WHAT YOU NEED TO DO:
Each line that contains "outskirts" needs to be copied from the listing.

GIVEN RECORDS:
▬▬▬
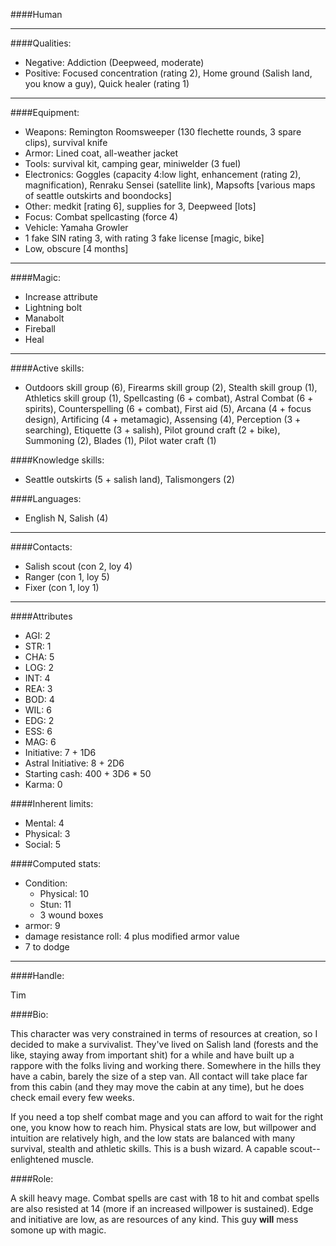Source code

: ####Human
____
####Qualities:

- Negative: Addiction (Deepweed, moderate)
- Positive: Focused concentration (rating 2), Home ground (Salish land, you know a guy), Quick healer (rating 1)

____
####Equipment:

- Weapons: Remington Roomsweeper (130 flechette rounds, 3 spare clips), survival knife
- Armor: Lined coat, all-weather jacket
- Tools: survival kit, camping gear, miniwelder (3 fuel)
- Electronics: Goggles (capacity 4:low light, enhancement (rating 2), magnification), Renraku Sensei (satellite link), Mapsofts [various maps of seattle outskirts and boondocks]
- Other: medkit [rating 6], supplies for 3, Deepweed [lots]
- Focus: Combat spellcasting (force 4)
- Vehicle: Yamaha Growler
- 1 fake SIN rating 3, with rating 3 fake license [magic, bike]
- Low, obscure [4 months]

____
####Magic:

- Increase attribute
- Lightning bolt
- Manabolt
- Fireball
- Heal

____
####Active skills:

- Outdoors skill group (6), Firearms skill group (2), Stealth skill group (1), Athletics skill group (1), Spellcasting (6 + combat), Astral Combat (6 + spirits), Counterspelling (6 + combat), First aid (5), Arcana (4 + focus design), Artificing (4 + metamagic), Assensing (4), Perception (3 + searching), Etiquette (3 + salish), Pilot ground craft (2 + bike), Summoning (2), Blades (1), Pilot water craft (1)

####Knowledge skills:

- Seattle outskirts (5 + salish land), Talismongers (2)

####Languages:

- English N, Salish (4)

____
####Contacts:

- Salish scout (con 2, loy 4)
- Ranger (con 1, loy 5)
- Fixer (con 1, loy 1)

____
####Attributes

- AGI: 2
- STR: 1
- CHA: 5
- LOG: 2
- INT: 4
- REA: 3
- BOD: 4
- WIL: 6
- EDG: 2
- ESS: 6
- MAG: 6
- Initiative: 7 + 1D6
- Astral Initiative: 8 + 2D6
- Starting cash: 400 + 3D6 * 50
- Karma: 0

####Inherent limits:

- Mental: 4
- Physical: 3
- Social: 5

####Computed stats:

- Condition:
	- Physical: 10
	- Stun: 11
	- 3 wound boxes
- armor: 9
- damage resistance roll: 4 plus modified armor value
- 7 to dodge

____
####Handle:

Tim

####Bio:

This character was very constrained in terms of resources at creation, so I decided to make a survivalist. They've lived on Salish land (forests and the like, staying away from important shit) for a while and have built up a rappore with the folks living and working there. Somewhere in the hills they have a cabin, barely the size of a step van. All contact will take place far from this cabin (and they may move the cabin at any time), but he does check email every few weeks.

If you need a top shelf combat mage and you can afford to wait for the right one, you know how to reach him. Physical stats are low, but willpower and intuition are relatively high, and the low stats are balanced with many survival, stealth and athletic skills. This is a bush wizard. A capable scout--enlightened muscle.

####Role:

A skill heavy mage. Combat spells are cast with 18 to hit and combat spells are also resisted at 14 (more if an increased willpower is sustained). Edge and initiative are low, as are resources of any kind. This guy **will** mess somone up with magic.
▬▬▬
EXERCISE ANSWER:
- Electronics: Goggles (capacity 4:low light, enhancement (rating 2), magnification), Renraku Sensei (satellite link), Mapsofts [various maps of seattle outskirts and boondocks]
- Seattle outskirts (5 + salish land), Talismongers (2)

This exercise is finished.